Use S3 cross-region replication (CRR) for primary bucket to secondary region with same-region DynamoDB backups. Implement: 1) S3 CRR with replication time control (RTC) SLA of 15 minutes. 2) Lambda function triggered every hour to validate state integrity: fetch state from both regions, compute checksums, alert on mismatch. 3) Secondary DynamoDB table in standby with global tables or on-demand provisioning. 4) DNS failover using Route53 health checks on read-only state endpoint. 5) Document failover: update backend config to secondary bucket, run `terraform init` with `-reconfigure` flag. 6) Test quarterly: run `terraform plan` against secondary state in isolated environment.
Follow-up: How would you ensure the failover state is consistent with the infrastructure actually deployed?
A developer runs `terraform destroy` in the wrong workspace and deletes production database state. You have the state file from 15 minutes ago in CloudTrail but don't know the exact HCL that created it. How do you recover?

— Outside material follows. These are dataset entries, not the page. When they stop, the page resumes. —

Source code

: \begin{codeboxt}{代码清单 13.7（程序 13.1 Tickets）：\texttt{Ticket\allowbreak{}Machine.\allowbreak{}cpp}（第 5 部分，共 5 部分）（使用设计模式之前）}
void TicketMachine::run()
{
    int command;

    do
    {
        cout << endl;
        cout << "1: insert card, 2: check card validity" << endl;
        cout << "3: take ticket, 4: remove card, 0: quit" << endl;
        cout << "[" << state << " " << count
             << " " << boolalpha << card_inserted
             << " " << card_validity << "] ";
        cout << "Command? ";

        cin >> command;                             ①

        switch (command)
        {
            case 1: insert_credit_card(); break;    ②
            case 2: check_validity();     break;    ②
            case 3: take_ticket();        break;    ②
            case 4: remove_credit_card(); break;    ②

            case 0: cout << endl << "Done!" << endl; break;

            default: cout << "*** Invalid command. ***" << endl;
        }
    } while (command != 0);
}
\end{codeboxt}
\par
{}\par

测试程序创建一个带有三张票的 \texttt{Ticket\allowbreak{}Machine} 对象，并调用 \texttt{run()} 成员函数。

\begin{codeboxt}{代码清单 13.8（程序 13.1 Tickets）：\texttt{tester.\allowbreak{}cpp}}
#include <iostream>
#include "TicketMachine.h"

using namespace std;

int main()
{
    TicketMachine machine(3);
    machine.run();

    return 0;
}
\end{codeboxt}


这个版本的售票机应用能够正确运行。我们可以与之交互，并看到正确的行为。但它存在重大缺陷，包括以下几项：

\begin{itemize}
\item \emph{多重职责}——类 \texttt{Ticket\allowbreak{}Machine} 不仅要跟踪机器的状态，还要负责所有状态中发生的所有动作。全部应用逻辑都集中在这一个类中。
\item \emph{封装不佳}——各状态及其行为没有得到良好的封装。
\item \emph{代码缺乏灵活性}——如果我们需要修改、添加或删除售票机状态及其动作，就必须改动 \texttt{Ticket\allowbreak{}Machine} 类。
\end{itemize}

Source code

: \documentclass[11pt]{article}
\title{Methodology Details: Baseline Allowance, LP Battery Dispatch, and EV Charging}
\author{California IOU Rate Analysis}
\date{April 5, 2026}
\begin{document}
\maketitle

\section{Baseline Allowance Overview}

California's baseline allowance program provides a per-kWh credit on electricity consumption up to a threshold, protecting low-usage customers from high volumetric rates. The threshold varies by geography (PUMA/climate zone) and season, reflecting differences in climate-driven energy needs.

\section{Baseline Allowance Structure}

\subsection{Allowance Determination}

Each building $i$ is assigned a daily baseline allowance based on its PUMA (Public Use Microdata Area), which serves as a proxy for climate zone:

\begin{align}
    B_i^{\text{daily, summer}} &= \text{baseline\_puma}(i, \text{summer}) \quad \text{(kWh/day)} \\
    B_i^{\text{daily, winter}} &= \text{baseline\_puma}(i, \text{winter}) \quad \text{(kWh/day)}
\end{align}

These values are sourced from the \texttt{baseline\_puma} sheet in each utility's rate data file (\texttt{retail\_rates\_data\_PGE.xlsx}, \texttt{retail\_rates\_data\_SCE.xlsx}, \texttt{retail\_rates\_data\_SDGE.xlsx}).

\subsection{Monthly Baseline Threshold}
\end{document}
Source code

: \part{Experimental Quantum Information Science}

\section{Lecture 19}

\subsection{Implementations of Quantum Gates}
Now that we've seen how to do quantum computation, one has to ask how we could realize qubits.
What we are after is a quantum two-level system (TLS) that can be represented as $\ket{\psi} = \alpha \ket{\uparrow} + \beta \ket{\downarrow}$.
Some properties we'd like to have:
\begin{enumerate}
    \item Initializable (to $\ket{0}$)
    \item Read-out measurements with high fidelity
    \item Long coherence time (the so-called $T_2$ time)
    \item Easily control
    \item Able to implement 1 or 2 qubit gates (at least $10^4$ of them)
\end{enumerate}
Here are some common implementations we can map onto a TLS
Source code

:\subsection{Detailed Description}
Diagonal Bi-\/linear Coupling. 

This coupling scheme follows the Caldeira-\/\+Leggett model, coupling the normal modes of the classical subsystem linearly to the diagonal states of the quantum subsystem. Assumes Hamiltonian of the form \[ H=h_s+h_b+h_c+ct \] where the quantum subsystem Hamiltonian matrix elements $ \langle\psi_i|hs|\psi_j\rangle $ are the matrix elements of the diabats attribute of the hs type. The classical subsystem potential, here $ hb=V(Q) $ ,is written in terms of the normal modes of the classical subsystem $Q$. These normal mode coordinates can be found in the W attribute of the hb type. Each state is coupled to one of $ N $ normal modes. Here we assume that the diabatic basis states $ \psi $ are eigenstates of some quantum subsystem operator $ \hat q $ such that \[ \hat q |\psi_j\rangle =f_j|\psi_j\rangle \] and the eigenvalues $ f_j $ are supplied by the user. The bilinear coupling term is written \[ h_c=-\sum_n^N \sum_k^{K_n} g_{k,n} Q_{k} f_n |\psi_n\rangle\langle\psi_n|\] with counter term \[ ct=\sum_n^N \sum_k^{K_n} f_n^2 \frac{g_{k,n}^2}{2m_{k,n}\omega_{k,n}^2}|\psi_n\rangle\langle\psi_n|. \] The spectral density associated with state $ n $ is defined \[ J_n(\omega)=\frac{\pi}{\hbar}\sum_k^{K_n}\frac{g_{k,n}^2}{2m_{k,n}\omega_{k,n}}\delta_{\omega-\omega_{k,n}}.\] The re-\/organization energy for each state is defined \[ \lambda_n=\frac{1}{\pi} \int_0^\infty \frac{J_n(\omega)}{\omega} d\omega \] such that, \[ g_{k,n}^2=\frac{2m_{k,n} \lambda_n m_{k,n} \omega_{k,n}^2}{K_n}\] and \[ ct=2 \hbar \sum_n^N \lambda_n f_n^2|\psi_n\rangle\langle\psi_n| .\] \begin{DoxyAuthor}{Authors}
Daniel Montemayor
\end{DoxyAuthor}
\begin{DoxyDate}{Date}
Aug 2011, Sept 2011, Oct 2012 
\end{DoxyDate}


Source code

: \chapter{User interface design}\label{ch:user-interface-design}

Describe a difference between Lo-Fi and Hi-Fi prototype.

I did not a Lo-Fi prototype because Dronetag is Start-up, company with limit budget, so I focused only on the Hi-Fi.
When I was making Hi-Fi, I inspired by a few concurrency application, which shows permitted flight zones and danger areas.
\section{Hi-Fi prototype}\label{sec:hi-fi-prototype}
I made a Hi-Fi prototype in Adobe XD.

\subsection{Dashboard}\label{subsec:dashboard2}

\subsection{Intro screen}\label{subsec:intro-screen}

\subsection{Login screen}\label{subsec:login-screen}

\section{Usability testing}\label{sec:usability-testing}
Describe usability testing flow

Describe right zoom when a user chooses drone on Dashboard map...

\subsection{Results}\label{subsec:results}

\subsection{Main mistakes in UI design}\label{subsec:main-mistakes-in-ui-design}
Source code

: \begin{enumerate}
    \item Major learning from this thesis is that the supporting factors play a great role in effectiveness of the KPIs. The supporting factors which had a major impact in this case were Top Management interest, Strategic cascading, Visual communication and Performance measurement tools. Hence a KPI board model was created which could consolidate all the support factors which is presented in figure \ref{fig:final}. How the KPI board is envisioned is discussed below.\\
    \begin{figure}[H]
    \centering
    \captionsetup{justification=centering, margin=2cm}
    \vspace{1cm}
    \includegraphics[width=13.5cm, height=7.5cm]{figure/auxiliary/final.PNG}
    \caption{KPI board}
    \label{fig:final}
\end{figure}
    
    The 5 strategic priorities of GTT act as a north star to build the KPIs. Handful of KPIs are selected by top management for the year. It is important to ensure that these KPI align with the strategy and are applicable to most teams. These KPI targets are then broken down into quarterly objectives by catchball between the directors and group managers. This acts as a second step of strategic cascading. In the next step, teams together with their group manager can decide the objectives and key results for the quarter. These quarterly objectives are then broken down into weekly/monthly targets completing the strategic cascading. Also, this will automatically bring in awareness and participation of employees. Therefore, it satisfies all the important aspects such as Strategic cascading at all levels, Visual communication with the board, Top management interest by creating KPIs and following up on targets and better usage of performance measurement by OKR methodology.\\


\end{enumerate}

Recover using state restore procedure: 1) Retrieve previous state from S3 versioning: `aws s3api get-object --bucket tf-state --key prod/terraform.tfstate --version-id ABC123 previous.tfstate`. 2) Validate state: `terraform state list -state=previous.tfstate`. 3) Push restore: `terraform state push previous.tfstate`. 4) Verify without applying: `terraform plan -out=restore.plan` to see proposed changes. 5) Review plan carefully for resource recreation. 6) Apply only if safe: `terraform apply restore.plan`. 7) For databases: restore from RDS snapshots before running destroy. Add safeguards: `lifecycle { prevent_destroy = true }` on critical resources, require approval before destroy in CI/CD.
Follow-up: How would you automate detection and alert when someone attempts a destroy on production state?
Your Terraform state contains 150 resources but only 50 are still defined in HCL. Running `terraform plan` shows massive deletions. You need to identify which resources are safe to remove from state without affecting running infrastructure. What's your process?
Use state inspection and infrastructure validation: 1) Export state: `terraform state pull > full.tfstate`. 2) Compare against HCL: `terraform state list` vs actual resource definitions. 3) For each orphaned resource, run `terraform state rm` individually after validation: `terraform state rm module.old.aws_instance.example`. 4) Before removing, verify resource still exists in AWS: `aws ec2 describe-instances --instance-ids i-12345`. 5) Only remove if infrastructure is properly managed externally or deprecated. 6) Use `terraform import` if the resource should be managed: `terraform import aws_instance.recovered i-12345`. 7) Run `terraform plan` after each removal to verify no unexpected changes. Keep removed resources documented for audit trail.
Follow-up: How would you prevent this state drift in the first place with automation?